Re: [PATCH] DOCTYPE Override

From: <pdf@bizfon.com>
Date: Tue, 10 Oct 2000 10:39:51 -0400
To: www-validator@w3.org
Message-ID: <85256974.00508E05.00@Enterprise>


Hehe... sorry Terje!  I'll try to keep my interesting problems to a minimum.  :)
Thanks!
-Pete





Terje Bless <link@tss.no> on 10/10/2000 12:21:50 AM

To:   W3C Validator <www-validator@w3.org>
cc:    (bcc: Peter Foti)

Subject:  [PATCH] DOCTYPE Override



Well, since Peter just couldn't leave well enough alone but just /had/ get
me started on this; here is a patch that adds a DOCTYPE override function
to the Validator. :-)


A couple of points:

* This is seriously nasty code! Testing is essential before it should
  be used in production. It's also a quick hack and it will have to be
  completely rewritten at some point. You have been warned.
* It requires HTML::Parser. The corollary being that I dump all[0] the
  nitty details on HTML::Parser so if HTML::Parser chokes on something,
  we blow up too.
* In addition to the patch, I've attached a necessary configuration
  file for mapping version names to DOCTYPE declarations.

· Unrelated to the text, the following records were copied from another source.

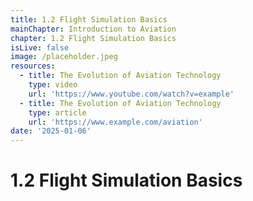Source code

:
 ```yaml
---
title: 1.2 Flight Simulation Basics
mainChapter: Introduction to Aviation
chapter: 1.2 Flight Simulation Basics
isLive: false
image: /placeholder.jpeg
resources:
  - title: The Evolution of Aviation Technology
    type: video
    url: 'https://www.youtube.com/watch?v=example'
  - title: The Evolution of Aviation Technology
    type: article
    url: 'https://www.example.com/aviation'
date: '2025-01-06'
---
```


# 1.2 Flight Simulation Basics
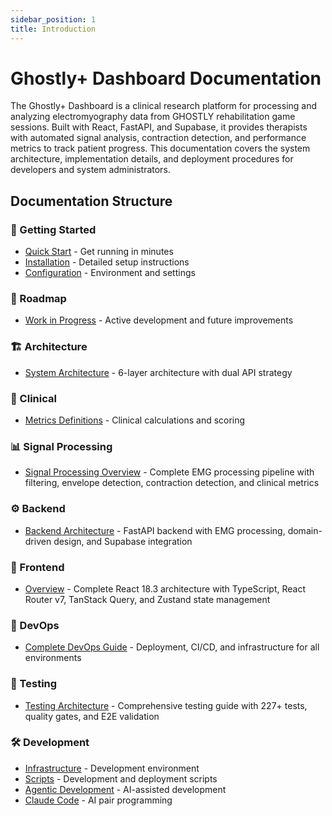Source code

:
 ```yaml
---
sidebar_position: 1
title: Introduction
---
```


# Ghostly+ Dashboard Documentation

The Ghostly+ Dashboard is a clinical research platform for processing and analyzing electromyography data from GHOSTLY rehabilitation game sessions. Built with React, FastAPI, and Supabase, it provides therapists with automated signal analysis, contraction detection, and performance metrics to track patient progress. This documentation covers the system architecture, implementation details, and deployment procedures for developers and system administrators.

## Documentation Structure

### 🚀 Getting Started
- [Quick Start](./getting-started/quick-start.md) - Get running in minutes
- [Installation](./getting-started/installation.md) - Detailed setup instructions
- [Configuration](./getting-started/configuration.md) - Environment and settings

### 📍 Roadmap
- [Work in Progress](./roadmap/work-in-progress.md) - Active development and future improvements

### 🏗️ Architecture
- [System Architecture](./architecture.md) - 6-layer architecture with dual API strategy

### 🏥 Clinical
- [Metrics Definitions](./clinical/metrics-definitions.md) - Clinical calculations and scoring

### 📊 Signal Processing
- [Signal Processing Overview](./signal-processing/overview.md) - Complete EMG processing pipeline with filtering, envelope detection, contraction detection, and clinical metrics

### ⚙️ Backend
- [Backend Architecture](./backend.md) - FastAPI backend with EMG processing, domain-driven design, and Supabase integration

### 🎨 Frontend
- [Overview](./frontend/overview.md) - Complete React 18.3 architecture with TypeScript, React Router v7, TanStack Query, and Zustand state management

### 🚀 DevOps
- [Complete DevOps Guide](./devops/devops.md) - Deployment, CI/CD, and infrastructure for all environments

### 🧪 Testing
- [Testing Architecture](./testing.md) - Comprehensive testing guide with 227+ tests, quality gates, and E2E validation

### 🛠️ Development
- [Infrastructure](./development/infrastructure.md) - Development environment
- [Scripts](./development/scripts.md) - Development and deployment scripts
- [Agentic Development](./development/agentic-development.md) - AI-assisted development
- [Claude Code](./development/claude-code.md) - AI pair programming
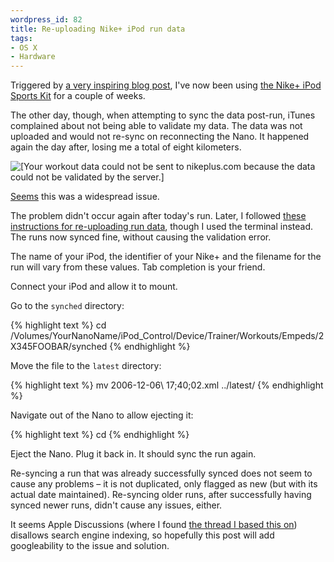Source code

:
 ```yaml
--- 
wordpress_id: 82
title: Re-uploading Nike+ iPod run data
tags: 
- OS X
- Hardware
---
```

Triggered by <a href="http://www.cabel.name/2006/08/multiplayer-game-of-year.html">a very inspiring blog post</a>, I've now been using <a href="http://www.apple.com/ipod/nike/">the Nike+ iPod Sports Kit</a> for a couple of weeks.

The other day, though, when attempting to sync the data post-run, iTunes complained about not being able to validate my data. The data was not uploaded and would not re-sync on reconnecting the Nano. It happened again the day after, losing me a total of eight kilometers.

<img src="http://henrik.nyh.se/uploads/nikeerror.png" alt="[Your workout data could not be sent to nikeplus.com because the data could not be validated by the server.]" />

<a href="http://forums.nike.com/thread.jspa?threadID=807">Seems</a> this was a widespread issue.

The problem didn't occur again after today's run. Later, I followed <a href="http://discussions.apple.com/thread.jspa?messageID=2893663">these instructions for re-uploading run data</a>, though I used the terminal instead. The runs now synced fine, without causing the validation error.

<!--more-->

The name of your iPod, the identifier of your Nike+ and the filename for the run will vary from these values. Tab completion is your friend.

Connect your iPod and allow it to mount.

Go to the <code>synched</code> directory:

{% highlight text %}
cd /Volumes/YourNanoName/iPod_Control/Device/Trainer/Workouts/Empeds/2X345FOOBAR/synched
{% endhighlight %}

Move the file to the <code>latest</code> directory:

{% highlight text %}
mv 2006-12-06\ 17\;40\;02.xml ../latest/
{% endhighlight %}

Navigate out of the Nano to allow ejecting it:

{% highlight text %}
cd
{% endhighlight %}

Eject the Nano. Plug it back in. It should sync the run again.

Re-syncing a run that was already successfully synced does not seem to cause any problems &ndash; it is not duplicated, only flagged as new (but with its actual date maintained). Re-syncing older runs, after successfully having synced newer runs, didn't cause any issues, either.

It seems Apple Discussions (where I found <a href="http://discussions.apple.com/thread.jspa?messageID=2893663">the thread I based this on</a>) disallows search engine indexing, so hopefully this post will add googleability to the issue and solution.
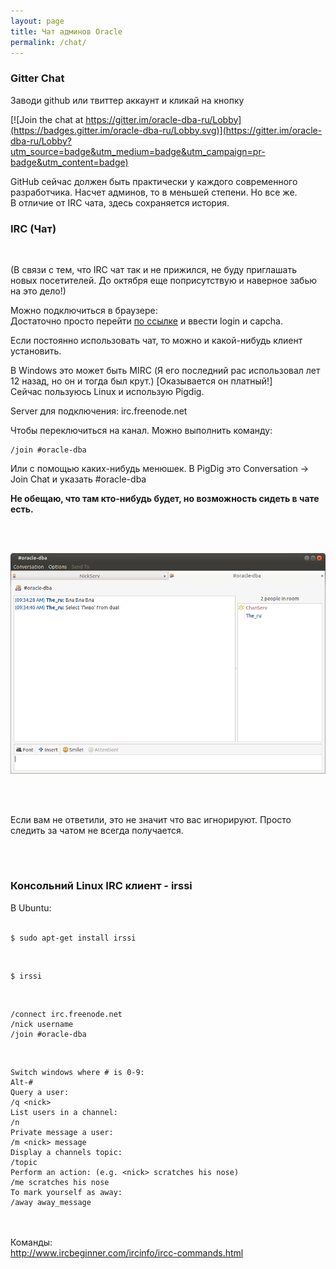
 ```yaml
---
layout: page
title: Чат админов Oracle
permalink: /chat/
---
```



### Gitter Chat

Заводи github или твиттер аккаунт и кликай на кнопку

[![Join the chat at https://gitter.im/oracle-dba-ru/Lobby](https://badges.gitter.im/oracle-dba-ru/Lobby.svg)](https://gitter.im/oracle-dba-ru/Lobby?utm_source=badge&utm_medium=badge&utm_campaign=pr-badge&utm_content=badge)


GitHub сейчас должен быть практически у каждого современного разработчика. Насчет админов, то в меньшей степени. Но все же.  
В отличие от IRC чата, здесь сохраняется история.



<h3>IRC (Чат)</h3><br/>


(В связи с тем, что IRC чат так и не прижился, не буду приглашать новых посетителей. До октября еще поприсутствую и наверное забью на это дело!)

Можно подключиться в браузере:<br/>
Достаточно просто перейти <a href="http://webchat.freenode.net/?channels=%23oracle-dba">по ссылке</a> и ввести login и capcha.


Если постоянно использовать чат, то можно и какой-нибудь клиент установить.

В Windows это может быть MIRC (Я его последний рас использовал лет 12 назад, но он и тогда был крут.) [Оказывается он платный!]<br/>
Сейчас пользуюсь Linux и использую Pigdig.

Server для подключения: irc.freenode.net

Чтобы переключиться на канал. Можно выполнить команду:


    /join #oracle-dba

Или с помощью каких-нибудь менюшек. В PigDig это Conversation -> Join Chat и указать #oracle-dba


<strong>Не обещаю, что там кто-нибудь будет, но возможность сидеть в чате есть.</strong>

<br/><br/>

<div align="center">
    <img src="/website/chat/pigdig.png" border="0" alt="PigDig chat"
    />
</div>

<br/><br/>

Если вам не ответили, это не значит что вас игнорируют. Просто следить за чатом не всегда получается.

<br/><br/>


<h3>Консольний Linux IRC клиент - irssi</h3>

В Ubuntu: <br/><br/>

    $ sudo apt-get install irssi

<br/>

    $ irssi

<br/>

    /connect irc.freenode.net
    /nick username
    /join #oracle-dba


<br/>

    Switch windows where # is 0-9:
    Alt-#
    Query a user:
    /q <nick>
    List users in a channel:
    /n
    Private message a user:
    /m <nick> message
    Display a channels topic:
    /topic
    Perform an action: (e.g. <nick> scratches his nose)
    /me scratches his nose
    To mark yourself as away:
    /away away_message



<br/><br/>
Команды:<br/>
http://www.ircbeginner.com/ircinfo/ircc-commands.html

The flip side is that HTML::Parser looks to work great (for HTML!) so we
can probably soon[1] ditch all that skanky code that deals with content
sniffing (charset, META elements, DOCTYPEs, you name it) and use
HTML::Parser callbacks instead. We're fucked if we get fed XML, of course,
but XML support isn't that great in any case. For starters we can disable
the stuff for XML and then look at using XML::Parser to provide equivalent
functionality.

XML support needs to be revised as soon as I can find a decent XML parser
that groks Schemas, but that's a whole new ball game.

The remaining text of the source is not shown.